Reflections on Seattle’s Light

I walked through the ghost town that used to be my city during these dying days. I saw a holy man crying with mother Mary – all these dying days. x

“As difficult as I sometimes find to admit it, I’m a westerner and even, now, a Seattleite. I love being a resident of a remote state, where (we tell ourselves) we’re disconnected from everyone else and therefore forced to make everything up on our own, feverishly hoping that what we come up with will somehow, magically, prove to be indispensable to the rest of the world which, hemmed in by tradition, hasn’t thought of that yet.” (David Shields, ‘Enough About You’) x

I fell into an insight about belonging that I wasn’t anticipating when I started reading a book about Seattle’s cycles of boom and bust; I’d picked up the book because I was interested in one minor character in particular but ended up devouring the whole thing. This city is a strange place to be, isn’t it?

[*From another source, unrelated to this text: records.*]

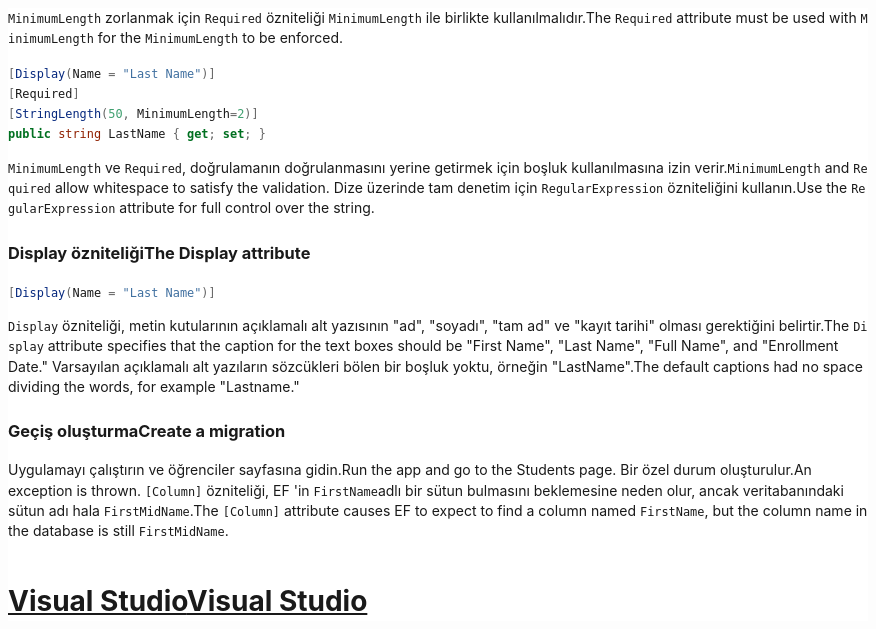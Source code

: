 <span data-ttu-id="6e38b-179">`MinimumLength` zorlanmak için `Required` özniteliği `MinimumLength` ile birlikte kullanılmalıdır.</span><span class="sxs-lookup"><span data-stu-id="6e38b-179">The `Required` attribute must be used with `MinimumLength` for the `MinimumLength` to be enforced.</span></span>

```csharp
[Display(Name = "Last Name")]
[Required]
[StringLength(50, MinimumLength=2)]
public string LastName { get; set; }
```

<span data-ttu-id="6e38b-180">`MinimumLength` ve `Required`, doğrulamanın doğrulanmasını yerine getirmek için boşluk kullanılmasına izin verir.</span><span class="sxs-lookup"><span data-stu-id="6e38b-180">`MinimumLength` and `Required` allow whitespace to satisfy the validation.</span></span> <span data-ttu-id="6e38b-181">Dize üzerinde tam denetim için `RegularExpression` özniteliğini kullanın.</span><span class="sxs-lookup"><span data-stu-id="6e38b-181">Use the `RegularExpression` attribute for full control over the string.</span></span>

### <a name="the-display-attribute"></a><span data-ttu-id="6e38b-182">Display özniteliği</span><span class="sxs-lookup"><span data-stu-id="6e38b-182">The Display attribute</span></span>

```csharp
[Display(Name = "Last Name")]
```

<span data-ttu-id="6e38b-183">`Display` özniteliği, metin kutularının açıklamalı alt yazısının "ad", "soyadı", "tam ad" ve "kayıt tarihi" olması gerektiğini belirtir.</span><span class="sxs-lookup"><span data-stu-id="6e38b-183">The `Display` attribute specifies that the caption for the text boxes should be "First Name", "Last Name", "Full Name", and "Enrollment Date."</span></span> <span data-ttu-id="6e38b-184">Varsayılan açıklamalı alt yazıların sözcükleri bölen bir boşluk yoktu, örneğin "LastName".</span><span class="sxs-lookup"><span data-stu-id="6e38b-184">The default captions had no space dividing the words, for example "Lastname."</span></span>

### <a name="create-a-migration"></a><span data-ttu-id="6e38b-185">Geçiş oluşturma</span><span class="sxs-lookup"><span data-stu-id="6e38b-185">Create a migration</span></span>

<span data-ttu-id="6e38b-186">Uygulamayı çalıştırın ve öğrenciler sayfasına gidin.</span><span class="sxs-lookup"><span data-stu-id="6e38b-186">Run the app and go to the Students page.</span></span> <span data-ttu-id="6e38b-187">Bir özel durum oluşturulur.</span><span class="sxs-lookup"><span data-stu-id="6e38b-187">An exception is thrown.</span></span> <span data-ttu-id="6e38b-188">`[Column]` özniteliği, EF 'in `FirstName`adlı bir sütun bulmasını beklemesine neden olur, ancak veritabanındaki sütun adı hala `FirstMidName`.</span><span class="sxs-lookup"><span data-stu-id="6e38b-188">The `[Column]` attribute causes EF to expect to find a column named `FirstName`, but the column name in the database is still `FirstMidName`.</span></span>

# <a name="visual-studio"></a>[<span data-ttu-id="6e38b-189">Visual Studio</span><span class="sxs-lookup"><span data-stu-id="6e38b-189">Visual Studio</span></span>](#tab/visual-studio)
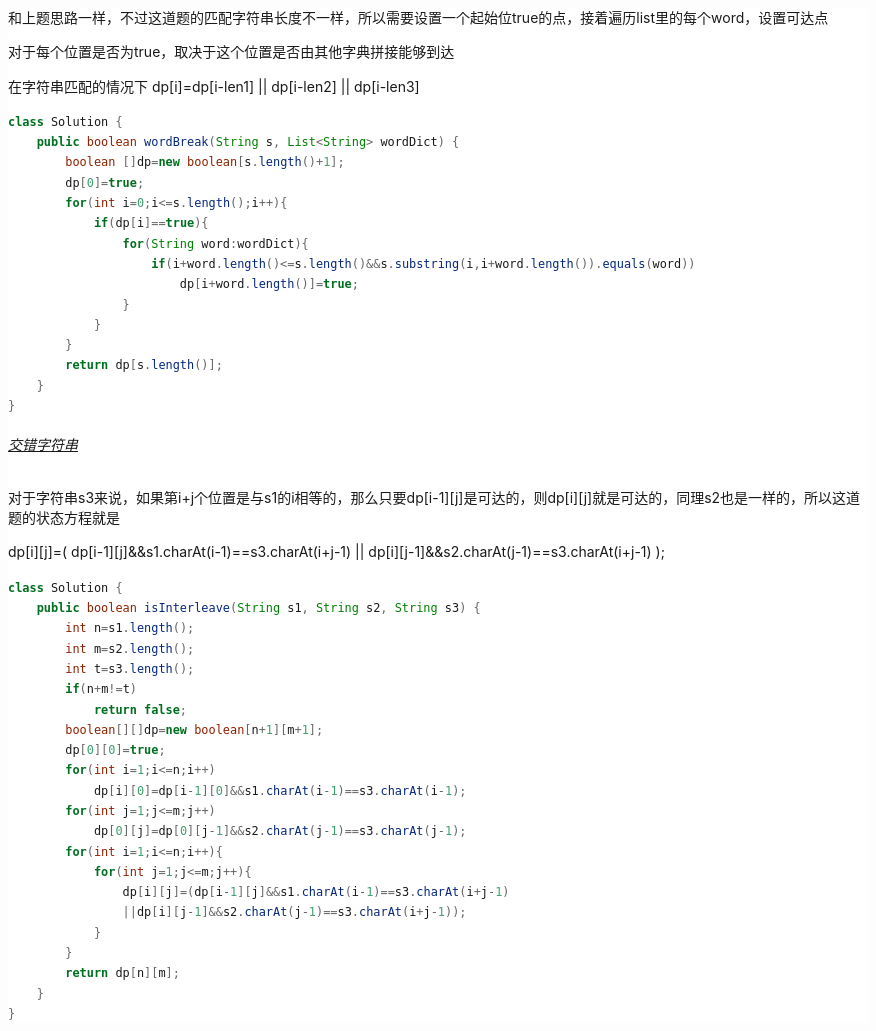 和上题思路一样，不过这道题的匹配字符串长度不一样，所以需要设置一个起始位true的点，接着遍历list里的每个word，设置可达点

对于每个位置是否为true，取决于这个位置是否由其他字典拼接能够到达

在字符串匹配的情况下 dp[i]=dp[i-len1] || dp[i-len2] || dp[i-len3]

```java
class Solution {
    public boolean wordBreak(String s, List<String> wordDict) {
        boolean []dp=new boolean[s.length()+1];
        dp[0]=true;
        for(int i=0;i<=s.length();i++){
            if(dp[i]==true){
                for(String word:wordDict){
                    if(i+word.length()<=s.length()&&s.substring(i,i+word.length()).equals(word))
                        dp[i+word.length()]=true;
                }
            }
        }
        return dp[s.length()];
    }
}
```

###### [交错字符串](https://leetcode.cn/problems/interleaving-string/)

对于字符串s3来说，如果第i+j个位置是与s1的i相等的，那么只要dp[i-1][j]是可达的，则dp[i][j]就是可达的，同理s2也是一样的，所以这道题的状态方程就是

dp[i][j]=( dp[i-1][j]&&s1.charAt(i-1)==s3.charAt(i+j-1)  ||  dp[i][j-1]&&s2.charAt(j-1)==s3.charAt(i+j-1) );

```java
class Solution {
    public boolean isInterleave(String s1, String s2, String s3) {
        int n=s1.length();
        int m=s2.length();
        int t=s3.length();
        if(n+m!=t)
            return false;
        boolean[][]dp=new boolean[n+1][m+1];
        dp[0][0]=true;
        for(int i=1;i<=n;i++)
            dp[i][0]=dp[i-1][0]&&s1.charAt(i-1)==s3.charAt(i-1);
        for(int j=1;j<=m;j++)
            dp[0][j]=dp[0][j-1]&&s2.charAt(j-1)==s3.charAt(j-1);
        for(int i=1;i<=n;i++){
            for(int j=1;j<=m;j++){
                dp[i][j]=(dp[i-1][j]&&s1.charAt(i-1)==s3.charAt(i+j-1)
                ||dp[i][j-1]&&s2.charAt(j-1)==s3.charAt(i+j-1));
            }
        }
        return dp[n][m];
    }
}
```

It’s not like I haven’t thought about Seattle and what it means to belong here before; heck, I’ve posted about it at least once a year. But it was only within the pages of this book that I realized I’d been thinking about belonging all wrong.

I’ve tended to think in terms of participation; of taking part and hence being a part of something or other. Belonging has tended to be a doing word, and so what I did and what I didn’t end up doing made that sense more relative, with peaks and valleys, booms and busts.

Maybe that’s why the pandemic has felt so alienating; so many things I used to do, I just don’t anymore, despite all the new things I’ve started doing since. I threw myself into participation within weeks of my arrival here, five years ago; I took part, so I was a part, until that fell apart, and I was no longer participating.

Did I stop belonging? By that definition, maybe. But as I finished the book last night, I realized that belonging is a feeling word first; the doing comes after.

And what did I feel? A sweet sort of heartbroken love for this place.

x

“Now I could see that light in Seattle is amorphous – not so much beamed from a single source as aglow all around. It looks like sourceless light – apparent everywhere, coming from nowhere. It so softens shadows that there is virtually no contrast between light and shade, leaving Northwesterners to move through a dreamily dim, carefully ill-defined world of rounded edges and comfortable contours.”